José se había levantado junto con las gallinas. Era sábado y había que aprovechar bien el día, puesto que aun era invierno y los días eran muy cortos.
Lo primero que tenía que hacer era tomar su jarrón de leche; que ya humeaba sobre la pequeña mesa.
La Chave le había preparado una paila con huevos revueltos. –Tienes que alimentarte bien, mi niño- le decía con cariño; -No ve que está creciendo como condena’o- Y José tímidamente le regalaba una sonrisa.
¡José!… ¡José!… ¡Apúrate!… -Le gritaba su padre desde el patio- ¡Apúrate!… ¡y trae las coyundas y el yugo!... Entre tanto alboroto y griterío terminó su desayuno.

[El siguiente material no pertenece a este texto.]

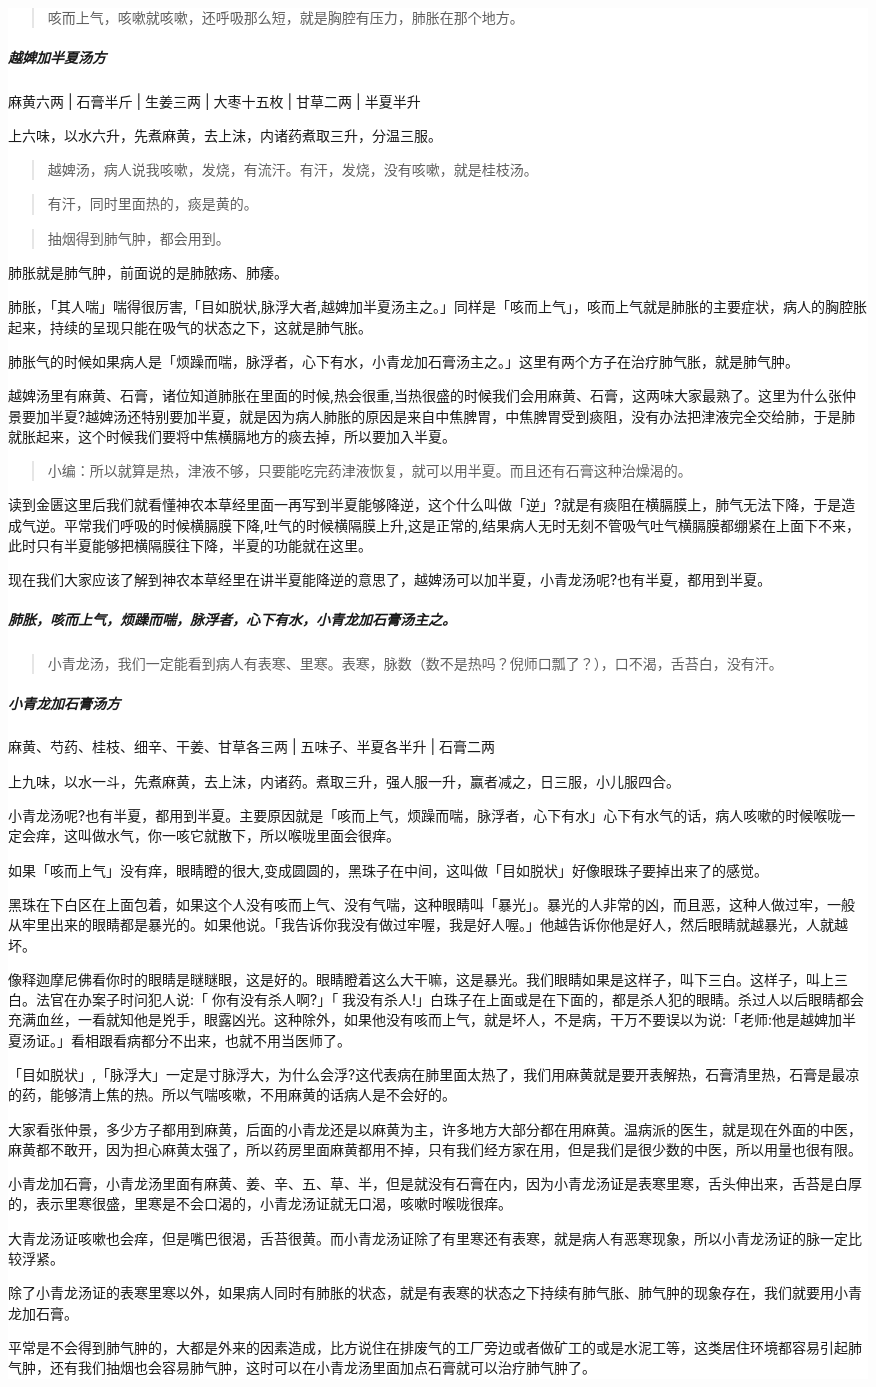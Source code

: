 > 咳而上气，咳嗽就咳嗽，还呼吸那么短，就是胸腔有压力，肺胀在那个地方。

##### 越婢加半夏汤方

麻黄六两 | 石膏半斤 | 生姜三两 | 大枣十五枚 | 甘草二两 | 半夏半升

上六味，以水六升，先煮麻黄，去上沫，内诸药煮取三升，分温三服。

> 越婢汤，病人说我咳嗽，发烧，有流汗。有汗，发烧，没有咳嗽，就是桂枝汤。

> 有汗，同时里面热的，痰是黄的。

> 抽烟得到肺气肿，都会用到。

肺胀就是肺气肿，前面说的是肺脓疡、肺痿。

肺胀，「其人喘」喘得很厉害,「目如脱状,脉浮大者,越婢加半夏汤主之。」同样是「咳而上气」，咳而上气就是肺胀的主要症状，病人的胸腔胀起来，持续的呈现只能在吸气的状态之下，这就是肺气胀。

肺胀气的时候如果病人是「烦躁而喘，脉浮者，心下有水，小青龙加石膏汤主之。」这里有两个方子在治疗肺气胀，就是肺气肿。

越婢汤里有麻黄、石膏，诸位知道肺胀在里面的时候,热会很重,当热很盛的时候我们会用麻黄、石膏，这两味大家最熟了。这里为什么张仲景要加半夏?越婢汤还特别要加半夏，就是因为病人肺胀的原因是来自中焦脾胃，中焦脾胃受到痰阻，没有办法把津液完全交给肺，于是肺就胀起来，这个时候我们要将中焦横膈地方的痰去掉，所以要加入半夏。

> 小编：所以就算是热，津液不够，只要能吃完药津液恢复，就可以用半夏。而且还有石膏这种治燥渴的。

读到金匮这里后我们就看懂神农本草经里面一再写到半夏能够降逆，这个什么叫做「逆」?就是有痰阻在横膈膜上，肺气无法下降，于是造成气逆。平常我们呼吸的时候横膈膜下降,吐气的时候横隔膜上升,这是正常的,结果病人无时无刻不管吸气吐气横膈膜都绷紧在上面下不来，此时只有半夏能够把横隔膜往下降，半夏的功能就在这里。

现在我们大家应该了解到神农本草经里在讲半夏能降逆的意思了，越婢汤可以加半夏，小青龙汤呢?也有半夏，都用到半夏。

##### 肺胀，咳而上气，烦躁而喘，脉浮者，心下有水，小青龙加石膏汤主之。

> 小青龙汤，我们一定能看到病人有表寒、里寒。表寒，脉数（数不是热吗？倪师口瓢了？），口不渴，舌苔白，没有汗。

##### 小青龙加石膏汤方

麻黄、芍药、桂枝、细辛、干姜、甘草各三两 | 五味子、半夏各半升 | 石膏二两

上九味，以水一斗，先煮麻黄，去上沫，内诸药。煮取三升，强人服一升，赢者减之，日三服，小儿服四合。

小青龙汤呢?也有半夏，都用到半夏。主要原因就是「咳而上气，烦躁而喘，脉浮者，心下有水」心下有水气的话，病人咳嗽的时候喉咙一定会痒，这叫做水气，你一咳它就散下，所以喉咙里面会很痒。

如果「咳而上气」没有痒，眼睛瞪的很大,变成圆圆的，黑珠子在中间，这叫做「目如脱状」好像眼珠子要掉出来了的感觉。

黑珠在下白区在上面包着，如果这个人没有咳而上气、没有气喘，这种眼睛叫「暴光」。暴光的人非常的凶，而且恶，这种人做过牢，一般从牢里出来的眼睛都是暴光的。如果他说。「我告诉你我没有做过牢喔，我是好人喔。」他越告诉你他是好人，然后眼睛就越暴光，人就越坏。

像释迦摩尼佛看你时的眼睛是瞇瞇眼，这是好的。眼睛瞪着这么大干嘛，这是暴光。我们眼睛如果是这样子，叫下三白。这样子，叫上三白。法官在办案子时问犯人说:「 你有没有杀人啊?」「 我没有杀人!」白珠子在上面或是在下面的，都是杀人犯的眼睛。杀过人以后眼睛都会充满血丝，一看就知他是兇手，眼露凶光。这种除外，如果他没有咳而上气，就是坏人，不是病，干万不要误以为说:「老师:他是越婢加半夏汤证。」看相跟看病都分不出来，也就不用当医师了。

「目如脱状」,「脉浮大」一定是寸脉浮大，为什么会浮?这代表病在肺里面太热了，我们用麻黄就是要开表解热，石膏清里热，石膏是最凉的药，能够清上焦的热。所以气喘咳嗽，不用麻黄的话病人是不会好的。

大家看张仲景，多少方子都用到麻黄，后面的小青龙还是以麻黄为主，许多地方大部分都在用麻黄。温病派的医生，就是现在外面的中医，麻黄都不敢开，因为担心麻黄太强了，所以药房里面麻黄都用不掉，只有我们经方家在用，但是我们是很少数的中医，所以用量也很有限。

小青龙加石膏，小青龙汤里面有麻黄、姜、辛、五、草、半，但是就没有石膏在内，因为小青龙汤证是表寒里寒，舌头伸出来，舌苔是白厚的，表示里寒很盛，里寒是不会口渴的，小青龙汤证就无口渴，咳嗽时喉咙很痒。

大青龙汤证咳嗽也会痒，但是嘴巴很渴，舌苔很黄。而小青龙汤证除了有里寒还有表寒，就是病人有恶寒现象，所以小青龙汤证的脉一定比较浮紧。

除了小青龙汤证的表寒里寒以外，如果病人同时有肺胀的状态，就是有表寒的状态之下持续有肺气胀、肺气肿的现象存在，我们就要用小青龙加石膏。

平常是不会得到肺气肿的，大都是外来的因素造成，比方说住在排废气的工厂旁边或者做矿工的或是水泥工等，这类居住环境都容易引起肺气肿，还有我们抽烟也会容易肺气肿，这时可以在小青龙汤里面加点石膏就可以治疗肺气肿了。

Los bueyes -Que se los había prestado por el día su tío don Raimundo- comían las últimas hebras de pasto seco que les había tirado el anciano... y los animales parecía que sabían que les esperaba un día de forzoso trabajo, que debían alimentarse.
El niño con la picana en mano, le silbaba a los bueyes para que apuraran el paso, y el padre tarareando quizá que ranchera iba alegrando el camino zangoloteándose sobre la vieja carreta y el Diablo ladrando a lo que sea, sin dejar de mover su cola juguetona.
Cada vuelta que daban las ruedas de madera chirriaban con espanto, interrumpiendo la gran serenidad de aquel camino campestre.
Había que subir por un caminito de tierra, y dar la vuelta por detrás del monte, hasta llegar donde estaba don Pancho Rivera, que era el único que había aceptado sembrar papas a medias, y es que ahora ya faltaban en casa, y era momento de ir a buscar los sacos.
Los bueyes eran enormes, uno lo llamaban el Tordo por lo negro y el otro era el Barrabás, por que le gustaba dar patadas y había que acercarse con cuidado sin molestarlo y era muy traicionero.
Ya de vuelta y con la carga lista, emprendieron la bajada. Ya era tarde, y unos fuertes truenos y relámpagos hicieron apurar el tranco. El suelo estaba resbaladizo, las grandes gotas de lluvia hacían saltar el barro.
José y su padre iban guiando los bueyes, y el Diablo con el barro hasta las costillas ladraba y ladraba a la pareja de animales, y el Travieso en un arrebato inexplicable levantando su pata trasera que estaba enterrada hasta las corvas golpeo al perro dejándolo a merced de la pesada rueda de la vieja carreta.
¡No te dije que lo dejaras amarrado al quiltro!... -Le refutó mas encima el padre-
Sumido en la tristeza, fue a enterrar al Diablo, su compañero fiel, su mejor amigo, dejándolo bajo los pies del viejo roble en aquel lugar donde hacía ocho años atrás lo había encontrado recién nacido y tiritando de frío.